> _EXERCISE BRIEF_
Find the lines below that include the word "allow" and report how many there are, with no other text.
----- SUPPLIED DATA -----
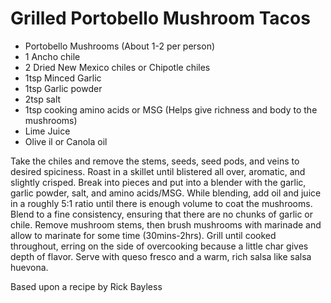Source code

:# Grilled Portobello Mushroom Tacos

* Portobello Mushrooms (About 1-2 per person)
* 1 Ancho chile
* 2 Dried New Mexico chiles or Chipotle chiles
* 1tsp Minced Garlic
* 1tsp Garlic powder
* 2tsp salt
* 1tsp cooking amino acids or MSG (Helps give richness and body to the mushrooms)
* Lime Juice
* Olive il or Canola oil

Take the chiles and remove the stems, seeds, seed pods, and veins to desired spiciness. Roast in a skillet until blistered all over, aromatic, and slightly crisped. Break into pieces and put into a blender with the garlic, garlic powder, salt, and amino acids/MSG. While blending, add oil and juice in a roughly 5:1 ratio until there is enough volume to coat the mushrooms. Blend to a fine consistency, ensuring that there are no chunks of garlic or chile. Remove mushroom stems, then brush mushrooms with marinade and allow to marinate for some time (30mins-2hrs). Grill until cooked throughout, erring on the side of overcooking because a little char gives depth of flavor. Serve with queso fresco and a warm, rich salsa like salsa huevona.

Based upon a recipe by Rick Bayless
-----
----- SUPPLIED DATA -----
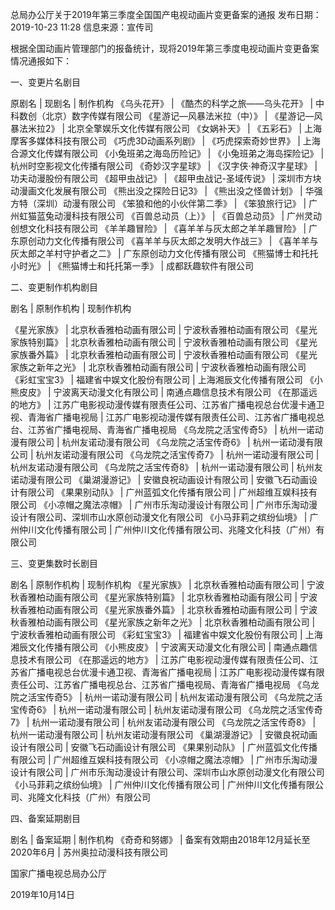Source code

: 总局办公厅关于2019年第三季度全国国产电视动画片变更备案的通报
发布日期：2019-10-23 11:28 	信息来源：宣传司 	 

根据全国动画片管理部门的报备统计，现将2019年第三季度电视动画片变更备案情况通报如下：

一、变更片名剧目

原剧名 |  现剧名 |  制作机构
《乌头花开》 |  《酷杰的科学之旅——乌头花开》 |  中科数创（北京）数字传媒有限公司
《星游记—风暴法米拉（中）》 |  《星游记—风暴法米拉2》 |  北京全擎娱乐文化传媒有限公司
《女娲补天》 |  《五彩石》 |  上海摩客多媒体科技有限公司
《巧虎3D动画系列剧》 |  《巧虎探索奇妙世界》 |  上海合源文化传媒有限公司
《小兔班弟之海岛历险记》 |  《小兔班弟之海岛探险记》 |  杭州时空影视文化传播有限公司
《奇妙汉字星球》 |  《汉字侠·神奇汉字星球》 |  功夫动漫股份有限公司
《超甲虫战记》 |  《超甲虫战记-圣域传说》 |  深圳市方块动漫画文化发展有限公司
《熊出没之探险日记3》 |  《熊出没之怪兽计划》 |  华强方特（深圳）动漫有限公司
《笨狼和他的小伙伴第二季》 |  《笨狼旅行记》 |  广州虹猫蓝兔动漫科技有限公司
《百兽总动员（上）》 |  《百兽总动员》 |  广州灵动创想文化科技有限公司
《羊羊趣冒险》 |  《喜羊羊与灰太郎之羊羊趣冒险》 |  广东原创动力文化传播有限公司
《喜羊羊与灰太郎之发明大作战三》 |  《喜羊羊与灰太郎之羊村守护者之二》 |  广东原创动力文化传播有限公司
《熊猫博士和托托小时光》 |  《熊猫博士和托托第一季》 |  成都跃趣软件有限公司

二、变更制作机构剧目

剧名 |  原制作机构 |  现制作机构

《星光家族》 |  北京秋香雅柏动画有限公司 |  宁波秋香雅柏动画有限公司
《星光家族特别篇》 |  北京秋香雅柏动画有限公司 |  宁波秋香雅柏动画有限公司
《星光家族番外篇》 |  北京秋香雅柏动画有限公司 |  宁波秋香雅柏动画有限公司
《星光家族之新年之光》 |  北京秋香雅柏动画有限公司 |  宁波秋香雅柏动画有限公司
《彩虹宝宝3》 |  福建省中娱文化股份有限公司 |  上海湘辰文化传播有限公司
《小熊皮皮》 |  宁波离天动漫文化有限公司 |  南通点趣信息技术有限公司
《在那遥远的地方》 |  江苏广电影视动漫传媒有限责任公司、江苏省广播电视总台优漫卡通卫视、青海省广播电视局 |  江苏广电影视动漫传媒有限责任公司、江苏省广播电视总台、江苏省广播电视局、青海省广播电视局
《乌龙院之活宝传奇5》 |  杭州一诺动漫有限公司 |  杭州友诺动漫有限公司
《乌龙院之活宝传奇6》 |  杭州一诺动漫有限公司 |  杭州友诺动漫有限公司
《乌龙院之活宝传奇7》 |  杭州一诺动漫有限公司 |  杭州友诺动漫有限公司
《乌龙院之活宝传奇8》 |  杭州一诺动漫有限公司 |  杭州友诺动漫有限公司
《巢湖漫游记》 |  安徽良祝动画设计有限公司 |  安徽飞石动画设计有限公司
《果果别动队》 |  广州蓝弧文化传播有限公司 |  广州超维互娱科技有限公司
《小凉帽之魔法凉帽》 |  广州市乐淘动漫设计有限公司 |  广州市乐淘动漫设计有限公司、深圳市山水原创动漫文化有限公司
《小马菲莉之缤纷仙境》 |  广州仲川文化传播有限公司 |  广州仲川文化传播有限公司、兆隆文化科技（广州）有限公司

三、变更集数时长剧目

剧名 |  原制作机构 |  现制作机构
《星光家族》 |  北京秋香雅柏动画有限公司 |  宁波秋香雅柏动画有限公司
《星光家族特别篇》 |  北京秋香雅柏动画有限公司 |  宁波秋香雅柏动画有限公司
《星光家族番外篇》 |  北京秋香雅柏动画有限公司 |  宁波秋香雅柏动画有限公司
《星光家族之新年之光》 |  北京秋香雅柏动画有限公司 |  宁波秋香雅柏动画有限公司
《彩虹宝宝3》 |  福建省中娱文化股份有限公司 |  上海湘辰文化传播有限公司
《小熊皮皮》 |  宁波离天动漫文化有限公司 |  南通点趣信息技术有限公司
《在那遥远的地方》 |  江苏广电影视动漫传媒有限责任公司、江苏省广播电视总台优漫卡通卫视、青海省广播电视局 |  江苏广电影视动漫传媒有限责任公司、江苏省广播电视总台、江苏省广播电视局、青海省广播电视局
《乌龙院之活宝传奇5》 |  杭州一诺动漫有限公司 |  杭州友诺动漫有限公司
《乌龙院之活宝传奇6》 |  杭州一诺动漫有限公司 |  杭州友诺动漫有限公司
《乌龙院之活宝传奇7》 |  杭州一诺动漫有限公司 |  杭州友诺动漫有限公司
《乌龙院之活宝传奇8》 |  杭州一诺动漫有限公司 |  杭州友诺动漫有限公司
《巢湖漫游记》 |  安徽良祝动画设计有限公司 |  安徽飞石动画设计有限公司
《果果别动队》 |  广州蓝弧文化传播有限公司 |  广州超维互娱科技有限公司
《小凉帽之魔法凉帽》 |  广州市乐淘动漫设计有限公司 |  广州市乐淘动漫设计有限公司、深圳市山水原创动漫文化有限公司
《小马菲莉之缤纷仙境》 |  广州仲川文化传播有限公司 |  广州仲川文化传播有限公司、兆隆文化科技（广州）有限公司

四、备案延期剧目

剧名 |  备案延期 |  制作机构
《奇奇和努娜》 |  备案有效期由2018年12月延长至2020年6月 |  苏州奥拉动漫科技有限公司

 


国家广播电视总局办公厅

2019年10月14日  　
-----
----- SUPPLIED DATA -----
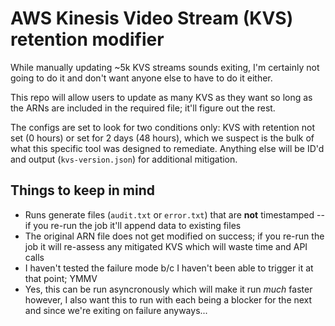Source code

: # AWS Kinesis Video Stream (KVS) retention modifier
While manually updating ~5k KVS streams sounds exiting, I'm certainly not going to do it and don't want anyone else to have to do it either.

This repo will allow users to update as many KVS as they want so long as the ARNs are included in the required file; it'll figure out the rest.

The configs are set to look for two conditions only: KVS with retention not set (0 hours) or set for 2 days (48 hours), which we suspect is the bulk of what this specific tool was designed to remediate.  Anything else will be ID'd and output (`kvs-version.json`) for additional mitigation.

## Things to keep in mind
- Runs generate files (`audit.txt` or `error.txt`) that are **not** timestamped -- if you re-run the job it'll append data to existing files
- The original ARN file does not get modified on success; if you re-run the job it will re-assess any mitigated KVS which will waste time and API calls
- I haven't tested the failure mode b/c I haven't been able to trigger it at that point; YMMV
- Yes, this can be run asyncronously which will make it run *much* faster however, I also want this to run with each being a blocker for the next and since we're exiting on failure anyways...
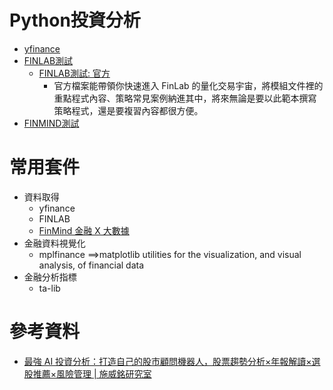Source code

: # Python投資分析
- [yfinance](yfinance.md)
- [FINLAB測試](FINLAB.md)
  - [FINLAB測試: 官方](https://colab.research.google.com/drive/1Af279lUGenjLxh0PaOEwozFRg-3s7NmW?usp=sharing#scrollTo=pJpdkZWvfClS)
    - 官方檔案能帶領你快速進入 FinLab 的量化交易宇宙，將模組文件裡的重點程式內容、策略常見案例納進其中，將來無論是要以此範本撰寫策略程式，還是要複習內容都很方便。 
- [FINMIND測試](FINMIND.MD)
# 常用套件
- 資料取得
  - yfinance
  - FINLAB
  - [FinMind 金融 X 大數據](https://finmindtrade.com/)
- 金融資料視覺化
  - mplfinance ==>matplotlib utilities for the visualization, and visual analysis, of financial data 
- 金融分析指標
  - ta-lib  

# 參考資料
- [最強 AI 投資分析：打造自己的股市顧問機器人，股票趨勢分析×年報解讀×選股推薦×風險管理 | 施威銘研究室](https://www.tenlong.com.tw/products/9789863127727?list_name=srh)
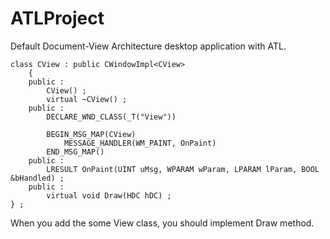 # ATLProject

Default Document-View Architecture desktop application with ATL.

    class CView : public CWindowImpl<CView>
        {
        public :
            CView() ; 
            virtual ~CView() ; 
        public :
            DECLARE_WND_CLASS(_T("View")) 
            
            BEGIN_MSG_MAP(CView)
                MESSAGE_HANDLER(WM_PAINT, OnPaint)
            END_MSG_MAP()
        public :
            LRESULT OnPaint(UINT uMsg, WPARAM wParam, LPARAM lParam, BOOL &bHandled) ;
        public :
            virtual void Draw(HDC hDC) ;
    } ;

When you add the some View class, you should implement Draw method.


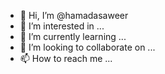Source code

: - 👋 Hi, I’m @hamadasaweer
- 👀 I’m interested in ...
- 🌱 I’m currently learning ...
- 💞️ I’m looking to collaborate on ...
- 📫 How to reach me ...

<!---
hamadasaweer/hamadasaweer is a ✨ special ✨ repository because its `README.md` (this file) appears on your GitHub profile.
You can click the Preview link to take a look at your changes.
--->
-----
> _EXERCISE RESULT_
2